Work instructions:
Check each line of the records below and collect those holding "times".

Records drawn from a dataset

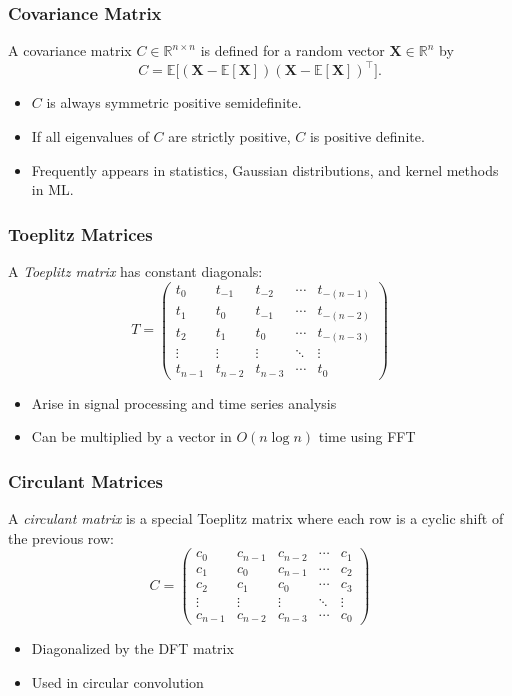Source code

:\subsubsection{Covariance Matrix}
A covariance matrix $C \in \mathbb{R}^{n \times n}$ is defined for a random vector 
$\mathbf{X} \in \mathbb{R}^n$ by
\[
C = \mathbb{E}\bigl[(\mathbf{X} - \mathbb{E}[\mathbf{X}])(\mathbf{X} - \mathbb{E}[\mathbf{X}])^\top\bigr].
\]
\begin{itemize}
    \item $C$ is always symmetric positive semidefinite.
    \item If all eigenvalues of $C$ are strictly positive, $C$ is positive definite.
    \item Frequently appears in statistics, Gaussian distributions, and kernel methods in ML.
\end{itemize}


\subsubsection{Toeplitz Matrices}
A \emph{Toeplitz matrix} has constant diagonals:
\[
T = \begin{pmatrix}
t_0 & t_{-1} & t_{-2} & \cdots & t_{-(n-1)} \\
t_1 & t_0 & t_{-1} & \cdots & t_{-(n-2)} \\
t_2 & t_1 & t_0 & \cdots & t_{-(n-3)} \\
\vdots & \vdots & \vdots & \ddots & \vdots \\
t_{n-1} & t_{n-2} & t_{n-3} & \cdots & t_0
\end{pmatrix}
\]
\begin{itemize}
    \item Arise in signal processing and time series analysis
    \item Can be multiplied by a vector in $O(n \log n)$ time using FFT
\end{itemize}

\subsubsection{Circulant Matrices}
A \emph{circulant matrix} is a special Toeplitz matrix where each row is a cyclic shift of the previous row:
\[
C = \begin{pmatrix}
c_0 & c_{n-1} & c_{n-2} & \cdots & c_1 \\
c_1 & c_0 & c_{n-1} & \cdots & c_2 \\
c_2 & c_1 & c_0 & \cdots & c_3 \\
\vdots & \vdots & \vdots & \ddots & \vdots \\
c_{n-1} & c_{n-2} & c_{n-3} & \cdots & c_0
\end{pmatrix}
\]
\begin{itemize}
    \item Diagonalized by the DFT matrix
    \item Used in circular convolution
\end{itemize}

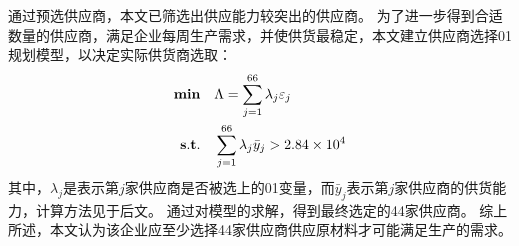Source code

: 通过预选供应商，本文已筛选出供应能力较突出的供应商。
为了进一步得到合适数量的供应商，满足企业每周生产需求，并使供货最稳定，本文建立供应商选择0\textendash1规划模型，以决定实际供货商选取：
\begin{equation}
\begin{split}
{\bf min}\quad &\Lambda=\sum_{j=1}^{66} \lambda_j\varepsilon_j \\
{\bf s.t.}\quad &\sum_{j=1}^{66} \lambda_j\bar{y}_j > 2.84\times 10^4
\end{split}
\end{equation}
其中，$\lambda_j$是表示第$j$家供应商是否被选上的0\textendash1变量，而$\bar{y}_j$表示第$j$家供应商的供货能力，计算方法见于后文。
通过对模型的求解，得到最终选定的44家供应商。
综上所述，本文认为该企业应至少选择44家供应商供应原材料才可能满足生产的需求。
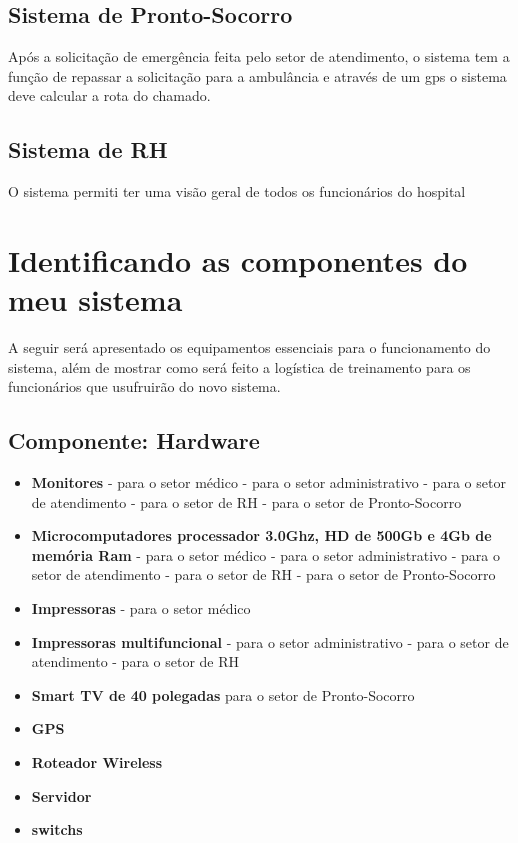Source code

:         \subsection{Sistema de Pronto-Socorro}
Após a solicitação de emergência feita pelo setor de atendimento, o sistema tem a função de repassar a solicitação para a ambulância e através de um gps o sistema deve calcular a rota do chamado.
        \subsection{Sistema de RH}
O sistema permiti ter uma visão geral de todos os funcionários do hospital
 \section{Identificando as componentes do meu sistema}
A seguir será apresentado os equipamentos essenciais para o funcionamento do sistema, além de mostrar como será feito a logística de treinamento para os funcionários que usufruirão do novo sistema.
     \subsection{Componente: Hardware}

\begin{itemize}
\item \textbf{Monitores}
  \subitem -  para o setor médico
  \subitem - para o setor administrativo
  \subitem -  para o setor de atendimento
  \subitem -  para o setor de RH
  \subitem -  para o setor de Pronto-Socorro
  \item \textbf{ Microcomputadores processador 3.0Ghz, HD de 500Gb e 4Gb de memória Ram}
  \subitem -  para o setor médico
  \subitem -  para o setor administrativo
  \subitem -  para o setor de atendimento
  \subitem -  para o setor de RH
  \subitem -  para o setor de Pronto-Socorro
  \item  \textbf{Impressoras}
   \subitem - para o setor médico
    \item  \textbf{Impressoras multifuncional}
  \subitem -  para o setor administrativo
  \subitem -  para o setor de atendimento
  \subitem -  para o setor de RH
  \item  \textbf{Smart TV de 40 polegadas}
    \subitem para o setor de Pronto-Socorro
  \item  \textbf{GPS}
  \item \textbf{ Roteador Wireless}
  \item  \textbf{Servidor}
  \item  \textbf{switchs}

\end{itemize}



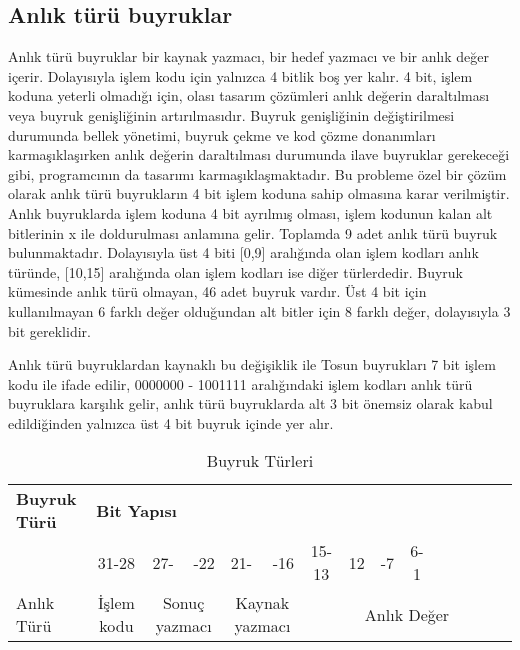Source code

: \subsection{Anlık türü buyruklar}
Anlık türü buyruklar bir kaynak yazmacı, bir hedef yazmacı ve bir anlık değer içerir. Dolayısıyla işlem kodu için yalnızca 4 bitlik boş yer kalır. 4 bit, işlem koduna yeterli olmadığı için, olası tasarım çözümleri anlık değerin daraltılması veya buyruk genişliğinin artırılmasıdır. Buyruk genişliğinin değiştirilmesi durumunda bellek yönetimi, buyruk çekme ve kod çözme donanımları karmaşıklaşırken anlık değerin daraltılması durumunda ilave buyruklar gerekeceği gibi, programcının da tasarımı karmaşıklaşmaktadır. Bu probleme özel bir çözüm olarak anlık türü buyrukların 4 bit işlem koduna sahip olmasına karar verilmiştir. Anlık buyruklarda işlem koduna 4 bit ayrılmış olması, işlem kodunun kalan alt bitlerinin x ile doldurulması anlamına gelir. Toplamda 9 adet anlık türü buyruk bulunmaktadır. Dolayısıyla üst 4 biti [0,9] aralığında olan işlem kodları anlık türünde, [10,15] aralığında olan işlem kodları ise diğer türlerdedir. Buyruk kümesinde anlık türü olmayan, 46 adet buyruk vardır. Üst 4 bit için kullanılmayan 6 farklı değer olduğundan alt bitler için 8 farklı değer, dolayısıyla 3 bit gereklidir. \par

Anlık türü buyruklardan kaynaklı bu değişiklik ile Tosun buyrukları 7 bit işlem kodu ile ifade edilir, 0000000 - 1001111 aralığındaki işlem kodları anlık türü buyruklara karşılık gelir, anlık türü buyruklarda alt 3 bit önemsiz olarak kabul edildiğinden yalnızca üst 4 bit buyruk içinde yer alır.\par

\begin{longtable}{p{130pt} p{10pt} p{10pt} p{10pt} p{10pt} p{10pt} p{10pt} p{10pt} p{10pt} p{10pt} p{10pt} p{10pt} p{10pt} p{10pt} p{10pt} p{10pt} p{10pt} p{10pt} p{10pt} p{10pt} p{10pt} p{10pt} p{10pt} p{10pt} p{10pt} p{10pt} p{10pt} p{10pt} p{10pt} p{10pt} p{10pt} p{10pt} p{10pt}}
\caption{Buyruk Türleri} \label{table:NVidiaRegisterUsage} \\
\multicolumn{1}{l}{\textbf{Buyruk Türü}} & \multicolumn{32}{l}{\textbf{Bit Yapısı}}  \\ 
\multicolumn{1}{l}{} & \multicolumn{4}{c}{31-28} & \multicolumn{3}{l}{27-} & \multicolumn{3}{r}{-22} & \multicolumn{3}{l}{21-} & \multicolumn{3}{r}{-16} & \multicolumn{3}{c}{15-13} & \multicolumn{1}{c}{12} & \multicolumn{1}{r}{-7} & \multicolumn{6}{c}{6-1}   \\ 
\hline 
\endfirsthead
Anlık Türü & \multicolumn{4}{c}{İşlem kodu} & \multicolumn{6}{c}{Sonuç yazmacı} & \multicolumn{6}{c}{Kaynak yazmacı} & \multicolumn{16}{c}{Anlık Değer}
\end{longtable}


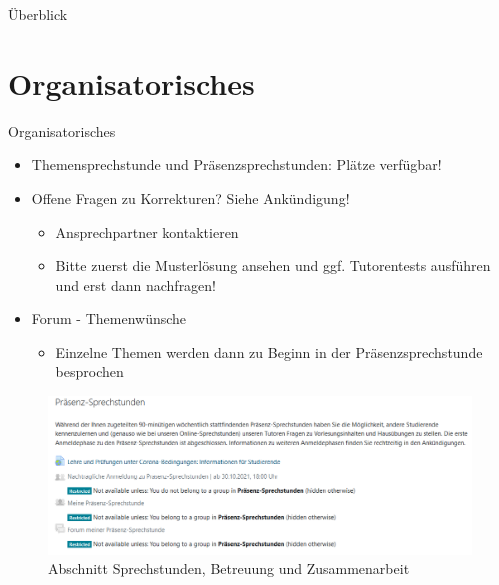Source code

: \documentclass{../tuda-beamer}
\date{03. November 2021}
\begin{document}
    \maketitle

    \begin{frame}{Überblick}
        \tableofcontents
    \end{frame}


    \section{Organisatorisches}
    \begin{frame}{Organisatorisches}
        \begin{itemize}
            \item Themensprechstunde und Präsenzsprechstunden: Plätze verfügbar!
            \item Offene Fragen zu Korrekturen? Siehe Ankündigung!
            \begin{itemize}
                \item Ansprechpartner kontaktieren
                \item Bitte zuerst die Musterlösung ansehen und ggf. Tutorentests ausführen und
                erst dann nachfragen!
            \end{itemize}
            \item Forum - Themenwünsche
            \begin{itemize}
                \item Einzelne Themen werden dann zu Beginn in der Präsenzsprechstunde besprochen
            \end{itemize}
        \end{itemize}
    \end{frame}

    \begin{frame}[c]
        \begin{figure}[h]
            \centering
            \includegraphics[width=\linewidth]{graphics/pss_forum.png}
            \caption{Abschnitt Sprechstunden, Betreuung und Zusammenarbeit}
        \end{figure}
    \end{frame}
\end{document}
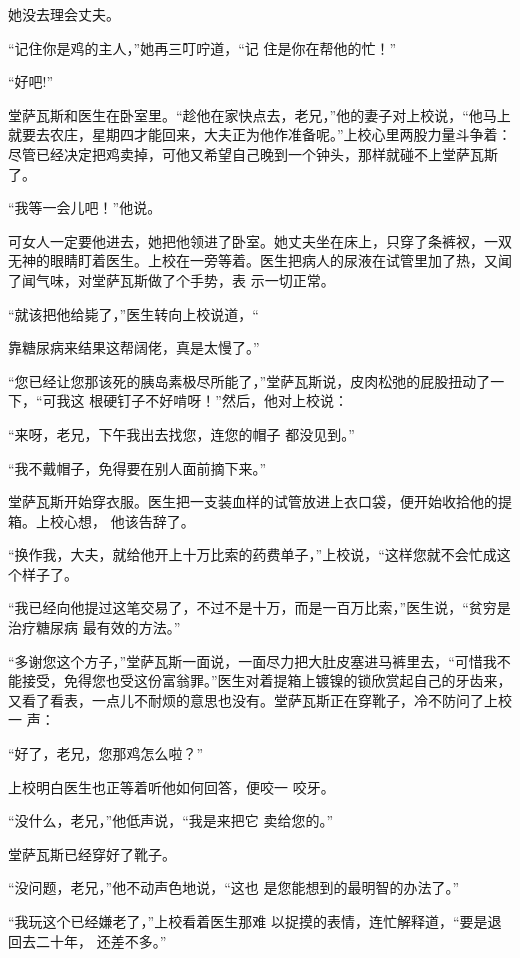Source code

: \documentclass{article}
\begin{document}
她没去理会丈夫。 

\newpage

“记住你是鸡的主人，”她再三叮咛道，“记
住是你在帮他的忙！” 


“好吧!” 

堂萨瓦斯和医生在卧室里。“趁他在家快点去，老兄，”他的妻子对上校说，“他马上就要去农庄，星期四才能回来，大夫正为他作准备呢。”上校心里两股力量斗争着：尽管已经决定把鸡卖掉，可他又希望自己晚到一个钟头，那样就碰不上堂萨瓦斯了。


“我等一会儿吧！”他说。 

可女人一定要他进去，她把他领进了卧室。她丈夫坐在床上，只穿了条裤衩，一双无神的眼睛盯着医生。上校在一旁等着。医生把病人的尿液在试管里加了热，又闻了闻气味，对堂萨瓦斯做了个手势，表
示一切正常。 

“就该把他给毙了，”医生转向上校说道，“

\newpage
靠糖尿病来结果这帮阔佬，真是太慢了。” 

“您已经让您那该死的胰岛素极尽所能了，”堂萨瓦斯说，皮肉松弛的屁股扭动了一下，“可我这
根硬钉子不好啃呀！”然后，他对上校说： 

“来呀，老兄，下午我出去找您，连您的帽子
都没见到。” 

“我不戴帽子，免得要在别人面前摘下来。”

堂萨瓦斯开始穿衣服。医生把一支装血样的试管放进上衣口袋，便开始收拾他的提箱。上校心想，
他该告辞了。 

“换作我，大夫，就给他开上十万比索的药费单子，”上校说，“这样您就不会忙成这个样子了。

“我已经向他提过这笔交易了，不过不是十万，而是一百万比索，”医生说，“贫穷是治疗糖尿病
最有效的方法。” 

\newpage

“多谢您这个方子，”堂萨瓦斯一面说，一面尽力把大肚皮塞进马裤里去，“可惜我不能接受，免得您也受这份富翁罪。”医生对着提箱上镀镍的锁欣赏起自己的牙齿来，又看了看表，一点儿不耐烦的意思也没有。堂萨瓦斯正在穿靴子，冷不防问了上校一
声： 


“好了，老兄，您那鸡怎么啦？” 

上校明白医生也正等着听他如何回答，便咬一
咬牙。 

“没什么，老兄，”他低声说，“我是来把它
卖给您的。” 


堂萨瓦斯已经穿好了靴子。 

“没问题，老兄，”他不动声色地说，“这也
是您能想到的最明智的办法了。” 

“我玩这个已经嫌老了，”上校看着医生那难
\newpage
以捉摸的表情，连忙解释道，“要是退回去二十年，
还差不多。” 
\end{document}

Solved problem:
A covariance matrix $C \in \mathbb{R}^{n \times n}$ is defined for a random vector 
{\bf s.t.}\quad &\sum_{j=1}^{66} \lambda_j\bar{y}_j > 2.84\times 10^4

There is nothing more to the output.